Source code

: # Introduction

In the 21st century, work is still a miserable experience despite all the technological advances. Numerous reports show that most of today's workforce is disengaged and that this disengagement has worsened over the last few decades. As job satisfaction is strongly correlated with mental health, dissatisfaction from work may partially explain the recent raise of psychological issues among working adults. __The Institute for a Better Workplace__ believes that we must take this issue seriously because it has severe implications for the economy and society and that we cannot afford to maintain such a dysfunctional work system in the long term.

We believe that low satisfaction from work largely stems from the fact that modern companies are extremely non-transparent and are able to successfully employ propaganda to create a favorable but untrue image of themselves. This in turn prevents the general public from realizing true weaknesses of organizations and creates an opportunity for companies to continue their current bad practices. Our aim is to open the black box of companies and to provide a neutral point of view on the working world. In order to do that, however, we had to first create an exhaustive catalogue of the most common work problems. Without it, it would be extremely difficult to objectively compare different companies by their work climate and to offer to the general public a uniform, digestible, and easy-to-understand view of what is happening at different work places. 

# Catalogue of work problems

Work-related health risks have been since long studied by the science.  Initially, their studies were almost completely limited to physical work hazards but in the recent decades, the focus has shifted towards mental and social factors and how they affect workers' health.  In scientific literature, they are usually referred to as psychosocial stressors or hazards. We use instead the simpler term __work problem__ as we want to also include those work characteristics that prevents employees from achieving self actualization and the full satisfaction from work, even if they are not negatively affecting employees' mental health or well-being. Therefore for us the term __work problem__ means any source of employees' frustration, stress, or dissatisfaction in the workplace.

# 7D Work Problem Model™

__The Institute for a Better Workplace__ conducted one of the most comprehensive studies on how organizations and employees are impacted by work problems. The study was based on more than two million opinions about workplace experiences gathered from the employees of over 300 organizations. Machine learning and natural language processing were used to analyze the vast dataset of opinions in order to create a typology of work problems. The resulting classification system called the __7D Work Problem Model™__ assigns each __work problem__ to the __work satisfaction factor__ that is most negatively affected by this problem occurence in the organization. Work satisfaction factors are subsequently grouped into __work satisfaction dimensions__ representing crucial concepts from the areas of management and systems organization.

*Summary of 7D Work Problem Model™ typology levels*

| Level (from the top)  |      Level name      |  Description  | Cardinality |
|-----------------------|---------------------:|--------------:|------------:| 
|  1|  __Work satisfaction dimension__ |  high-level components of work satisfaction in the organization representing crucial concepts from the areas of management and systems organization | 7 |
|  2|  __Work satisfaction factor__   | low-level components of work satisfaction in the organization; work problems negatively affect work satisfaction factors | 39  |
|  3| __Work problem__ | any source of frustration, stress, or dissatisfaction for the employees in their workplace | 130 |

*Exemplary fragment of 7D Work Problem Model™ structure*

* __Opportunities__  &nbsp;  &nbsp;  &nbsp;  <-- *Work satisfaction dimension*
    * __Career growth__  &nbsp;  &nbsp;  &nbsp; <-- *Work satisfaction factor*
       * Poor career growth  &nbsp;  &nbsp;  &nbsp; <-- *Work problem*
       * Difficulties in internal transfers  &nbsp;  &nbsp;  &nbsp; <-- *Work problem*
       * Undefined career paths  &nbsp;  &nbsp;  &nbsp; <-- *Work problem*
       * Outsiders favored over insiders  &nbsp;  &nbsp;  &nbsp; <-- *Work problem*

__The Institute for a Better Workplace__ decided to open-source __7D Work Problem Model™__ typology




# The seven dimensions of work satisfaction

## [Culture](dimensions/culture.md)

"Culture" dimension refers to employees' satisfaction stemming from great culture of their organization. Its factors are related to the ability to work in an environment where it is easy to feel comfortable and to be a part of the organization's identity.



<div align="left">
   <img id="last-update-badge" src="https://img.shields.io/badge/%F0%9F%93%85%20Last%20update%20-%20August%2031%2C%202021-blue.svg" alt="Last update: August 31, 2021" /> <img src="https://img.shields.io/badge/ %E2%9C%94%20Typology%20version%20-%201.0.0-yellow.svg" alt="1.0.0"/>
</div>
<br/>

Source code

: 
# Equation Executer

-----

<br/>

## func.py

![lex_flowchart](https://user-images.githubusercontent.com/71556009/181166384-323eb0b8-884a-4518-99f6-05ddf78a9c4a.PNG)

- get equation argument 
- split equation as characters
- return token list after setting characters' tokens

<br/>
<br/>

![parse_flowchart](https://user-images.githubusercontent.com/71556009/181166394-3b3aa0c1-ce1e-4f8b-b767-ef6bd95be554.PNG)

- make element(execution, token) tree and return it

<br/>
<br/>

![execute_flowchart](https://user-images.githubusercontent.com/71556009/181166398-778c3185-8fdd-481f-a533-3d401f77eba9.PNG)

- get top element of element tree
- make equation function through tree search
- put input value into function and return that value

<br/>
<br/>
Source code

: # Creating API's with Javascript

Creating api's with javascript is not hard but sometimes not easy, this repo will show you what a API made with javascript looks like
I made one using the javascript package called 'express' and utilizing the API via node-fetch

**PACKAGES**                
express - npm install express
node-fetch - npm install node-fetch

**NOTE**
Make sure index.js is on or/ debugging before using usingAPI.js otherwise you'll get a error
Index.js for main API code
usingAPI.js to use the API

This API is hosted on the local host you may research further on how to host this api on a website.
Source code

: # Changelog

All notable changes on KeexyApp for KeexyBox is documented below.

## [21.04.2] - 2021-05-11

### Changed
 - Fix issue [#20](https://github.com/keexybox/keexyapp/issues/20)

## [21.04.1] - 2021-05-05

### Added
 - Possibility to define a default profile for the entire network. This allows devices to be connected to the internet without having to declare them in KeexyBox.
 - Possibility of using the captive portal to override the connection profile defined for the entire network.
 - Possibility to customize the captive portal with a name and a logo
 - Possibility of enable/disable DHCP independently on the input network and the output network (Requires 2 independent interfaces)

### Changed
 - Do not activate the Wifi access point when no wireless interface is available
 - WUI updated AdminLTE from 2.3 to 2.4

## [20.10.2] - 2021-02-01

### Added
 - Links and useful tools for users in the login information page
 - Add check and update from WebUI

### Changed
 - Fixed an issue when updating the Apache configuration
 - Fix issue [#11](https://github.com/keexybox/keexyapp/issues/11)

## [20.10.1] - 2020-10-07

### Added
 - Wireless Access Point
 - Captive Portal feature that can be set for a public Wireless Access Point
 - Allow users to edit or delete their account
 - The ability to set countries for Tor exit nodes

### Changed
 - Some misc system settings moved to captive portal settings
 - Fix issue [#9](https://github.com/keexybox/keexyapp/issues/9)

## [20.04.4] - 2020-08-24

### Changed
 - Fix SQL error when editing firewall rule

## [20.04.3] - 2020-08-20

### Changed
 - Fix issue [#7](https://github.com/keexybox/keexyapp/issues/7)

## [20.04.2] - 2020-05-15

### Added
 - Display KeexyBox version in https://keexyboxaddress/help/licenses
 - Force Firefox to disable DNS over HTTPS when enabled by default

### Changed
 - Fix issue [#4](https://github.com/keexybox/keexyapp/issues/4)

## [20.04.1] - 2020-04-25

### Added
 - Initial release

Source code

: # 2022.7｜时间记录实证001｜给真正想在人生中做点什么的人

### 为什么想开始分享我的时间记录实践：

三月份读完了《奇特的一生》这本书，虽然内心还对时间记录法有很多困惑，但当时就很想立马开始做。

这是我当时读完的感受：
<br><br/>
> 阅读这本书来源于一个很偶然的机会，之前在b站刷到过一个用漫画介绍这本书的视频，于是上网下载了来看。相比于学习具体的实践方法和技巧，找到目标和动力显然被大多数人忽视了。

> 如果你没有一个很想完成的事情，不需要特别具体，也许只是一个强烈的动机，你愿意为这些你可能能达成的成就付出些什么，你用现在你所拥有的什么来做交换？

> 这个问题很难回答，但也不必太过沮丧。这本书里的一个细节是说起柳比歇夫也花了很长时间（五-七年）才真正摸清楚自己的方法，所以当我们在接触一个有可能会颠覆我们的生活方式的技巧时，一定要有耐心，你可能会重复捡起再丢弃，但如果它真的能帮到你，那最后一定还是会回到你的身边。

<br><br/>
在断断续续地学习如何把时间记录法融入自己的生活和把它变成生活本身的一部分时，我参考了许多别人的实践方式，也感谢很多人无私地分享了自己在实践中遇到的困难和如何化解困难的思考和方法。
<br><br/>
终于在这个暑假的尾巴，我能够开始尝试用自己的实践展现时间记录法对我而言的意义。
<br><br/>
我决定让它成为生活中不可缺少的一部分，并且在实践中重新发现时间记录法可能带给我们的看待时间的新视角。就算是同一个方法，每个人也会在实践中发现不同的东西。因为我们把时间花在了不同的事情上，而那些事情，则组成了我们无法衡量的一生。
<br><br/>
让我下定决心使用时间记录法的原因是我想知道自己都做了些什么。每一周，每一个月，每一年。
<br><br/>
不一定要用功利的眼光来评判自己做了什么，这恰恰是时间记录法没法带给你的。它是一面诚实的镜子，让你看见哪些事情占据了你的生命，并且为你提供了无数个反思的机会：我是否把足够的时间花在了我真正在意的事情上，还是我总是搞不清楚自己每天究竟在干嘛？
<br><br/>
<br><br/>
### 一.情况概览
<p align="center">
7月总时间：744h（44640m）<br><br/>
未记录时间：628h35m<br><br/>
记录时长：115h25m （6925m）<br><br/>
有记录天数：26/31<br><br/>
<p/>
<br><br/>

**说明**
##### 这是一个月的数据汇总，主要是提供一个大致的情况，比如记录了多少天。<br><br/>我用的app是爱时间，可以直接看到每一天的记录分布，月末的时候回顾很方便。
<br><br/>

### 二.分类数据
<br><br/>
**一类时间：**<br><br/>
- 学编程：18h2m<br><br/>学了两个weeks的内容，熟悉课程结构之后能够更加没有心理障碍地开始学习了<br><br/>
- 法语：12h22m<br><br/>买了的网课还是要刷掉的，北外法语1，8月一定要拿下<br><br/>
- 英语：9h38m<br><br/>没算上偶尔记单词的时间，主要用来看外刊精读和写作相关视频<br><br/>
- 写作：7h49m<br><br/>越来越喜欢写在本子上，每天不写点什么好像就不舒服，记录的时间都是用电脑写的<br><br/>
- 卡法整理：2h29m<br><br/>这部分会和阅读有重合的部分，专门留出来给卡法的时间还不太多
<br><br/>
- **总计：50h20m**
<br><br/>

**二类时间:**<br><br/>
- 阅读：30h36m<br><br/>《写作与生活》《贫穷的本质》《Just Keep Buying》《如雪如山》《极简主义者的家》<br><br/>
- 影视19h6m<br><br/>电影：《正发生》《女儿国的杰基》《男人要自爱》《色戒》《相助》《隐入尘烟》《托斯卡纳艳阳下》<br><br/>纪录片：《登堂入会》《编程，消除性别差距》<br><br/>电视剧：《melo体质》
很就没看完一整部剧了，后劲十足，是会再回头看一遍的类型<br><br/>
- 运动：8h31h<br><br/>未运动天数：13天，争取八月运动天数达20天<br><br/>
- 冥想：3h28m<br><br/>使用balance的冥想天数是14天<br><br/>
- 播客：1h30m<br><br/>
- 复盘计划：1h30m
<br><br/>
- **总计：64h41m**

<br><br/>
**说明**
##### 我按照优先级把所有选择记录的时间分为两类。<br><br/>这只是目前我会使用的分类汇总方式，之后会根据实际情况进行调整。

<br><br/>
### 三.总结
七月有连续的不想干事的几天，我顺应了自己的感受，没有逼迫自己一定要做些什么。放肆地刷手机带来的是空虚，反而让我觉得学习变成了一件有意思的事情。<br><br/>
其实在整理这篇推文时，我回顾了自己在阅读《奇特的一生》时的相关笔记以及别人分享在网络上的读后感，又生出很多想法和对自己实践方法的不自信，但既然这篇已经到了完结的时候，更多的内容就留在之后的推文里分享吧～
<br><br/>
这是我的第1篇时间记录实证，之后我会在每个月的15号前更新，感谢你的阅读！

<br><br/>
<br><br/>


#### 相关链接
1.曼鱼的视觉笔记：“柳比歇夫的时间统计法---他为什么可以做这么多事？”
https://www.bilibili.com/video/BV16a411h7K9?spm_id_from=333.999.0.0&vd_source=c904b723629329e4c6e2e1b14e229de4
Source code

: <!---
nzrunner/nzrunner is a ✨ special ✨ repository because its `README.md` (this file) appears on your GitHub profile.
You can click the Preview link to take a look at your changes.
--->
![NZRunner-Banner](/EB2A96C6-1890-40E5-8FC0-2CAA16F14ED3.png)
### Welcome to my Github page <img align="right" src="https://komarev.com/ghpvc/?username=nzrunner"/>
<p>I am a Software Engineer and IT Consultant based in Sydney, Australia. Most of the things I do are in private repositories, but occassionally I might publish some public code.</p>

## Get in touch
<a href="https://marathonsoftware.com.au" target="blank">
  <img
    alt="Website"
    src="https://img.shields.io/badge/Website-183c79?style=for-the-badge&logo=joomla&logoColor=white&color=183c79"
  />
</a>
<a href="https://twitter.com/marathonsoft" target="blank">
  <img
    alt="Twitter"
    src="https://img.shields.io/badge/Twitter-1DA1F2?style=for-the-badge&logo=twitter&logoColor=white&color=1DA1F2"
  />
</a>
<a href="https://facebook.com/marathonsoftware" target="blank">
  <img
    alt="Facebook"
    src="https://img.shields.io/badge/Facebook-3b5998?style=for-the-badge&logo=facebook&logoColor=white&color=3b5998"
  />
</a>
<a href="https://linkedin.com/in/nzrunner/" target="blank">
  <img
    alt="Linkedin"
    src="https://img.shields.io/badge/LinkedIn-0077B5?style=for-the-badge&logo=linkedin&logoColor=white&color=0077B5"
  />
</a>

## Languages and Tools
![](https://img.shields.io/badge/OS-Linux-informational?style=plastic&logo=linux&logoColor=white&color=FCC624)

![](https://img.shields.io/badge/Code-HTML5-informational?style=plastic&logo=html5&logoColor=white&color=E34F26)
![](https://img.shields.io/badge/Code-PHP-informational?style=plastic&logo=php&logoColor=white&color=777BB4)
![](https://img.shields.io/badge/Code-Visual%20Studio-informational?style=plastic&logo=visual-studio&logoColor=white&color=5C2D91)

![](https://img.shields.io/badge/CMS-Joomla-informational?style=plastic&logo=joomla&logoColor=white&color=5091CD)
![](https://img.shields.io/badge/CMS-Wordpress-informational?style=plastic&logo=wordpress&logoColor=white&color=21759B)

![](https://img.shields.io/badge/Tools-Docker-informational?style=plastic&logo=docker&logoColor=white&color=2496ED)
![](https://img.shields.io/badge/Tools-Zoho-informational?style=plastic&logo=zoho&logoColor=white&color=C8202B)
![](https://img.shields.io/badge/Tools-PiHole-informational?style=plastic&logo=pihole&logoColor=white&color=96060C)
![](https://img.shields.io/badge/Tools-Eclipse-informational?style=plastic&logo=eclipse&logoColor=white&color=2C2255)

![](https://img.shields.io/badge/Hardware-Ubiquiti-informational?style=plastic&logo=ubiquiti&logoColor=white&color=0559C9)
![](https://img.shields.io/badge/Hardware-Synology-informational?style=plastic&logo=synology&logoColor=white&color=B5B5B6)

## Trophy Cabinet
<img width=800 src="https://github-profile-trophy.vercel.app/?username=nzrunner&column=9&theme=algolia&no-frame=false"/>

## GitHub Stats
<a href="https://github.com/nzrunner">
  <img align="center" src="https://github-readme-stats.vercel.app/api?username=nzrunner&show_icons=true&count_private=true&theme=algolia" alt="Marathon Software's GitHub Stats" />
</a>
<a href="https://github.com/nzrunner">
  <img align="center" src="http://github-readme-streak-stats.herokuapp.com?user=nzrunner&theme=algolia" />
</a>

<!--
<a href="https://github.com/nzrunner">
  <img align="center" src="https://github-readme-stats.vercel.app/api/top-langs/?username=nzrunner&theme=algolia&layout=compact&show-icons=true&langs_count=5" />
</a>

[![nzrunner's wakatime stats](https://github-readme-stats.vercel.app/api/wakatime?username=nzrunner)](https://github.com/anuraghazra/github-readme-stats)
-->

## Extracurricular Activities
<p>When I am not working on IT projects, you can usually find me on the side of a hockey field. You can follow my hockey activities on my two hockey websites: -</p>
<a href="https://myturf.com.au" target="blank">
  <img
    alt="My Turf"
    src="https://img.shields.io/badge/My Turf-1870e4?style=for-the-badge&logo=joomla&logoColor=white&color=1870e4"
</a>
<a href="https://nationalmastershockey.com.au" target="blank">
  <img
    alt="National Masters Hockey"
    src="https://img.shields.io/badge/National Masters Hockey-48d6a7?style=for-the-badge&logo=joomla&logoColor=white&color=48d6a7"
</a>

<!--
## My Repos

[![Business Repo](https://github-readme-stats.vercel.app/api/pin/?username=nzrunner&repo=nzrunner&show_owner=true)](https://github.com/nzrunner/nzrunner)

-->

TO DO → Copy, please, every line from the start of the entries down to the line that holds "In the 21st", with both of those lines included and no others.

RESPONSE BOX →
Source code

: # Introduction

In the 21st century, work is still a miserable experience despite all the technological advances. Numerous reports show that most of today's workforce is disengaged and that this disengagement has worsened over the last few decades. As job satisfaction is strongly correlated with mental health, dissatisfaction from work may partially explain the recent raise of psychological issues among working adults. __The Institute for a Better Workplace__ believes that we must take this issue seriously because it has severe implications for the economy and society and that we cannot afford to maintain such a dysfunctional work system in the long term.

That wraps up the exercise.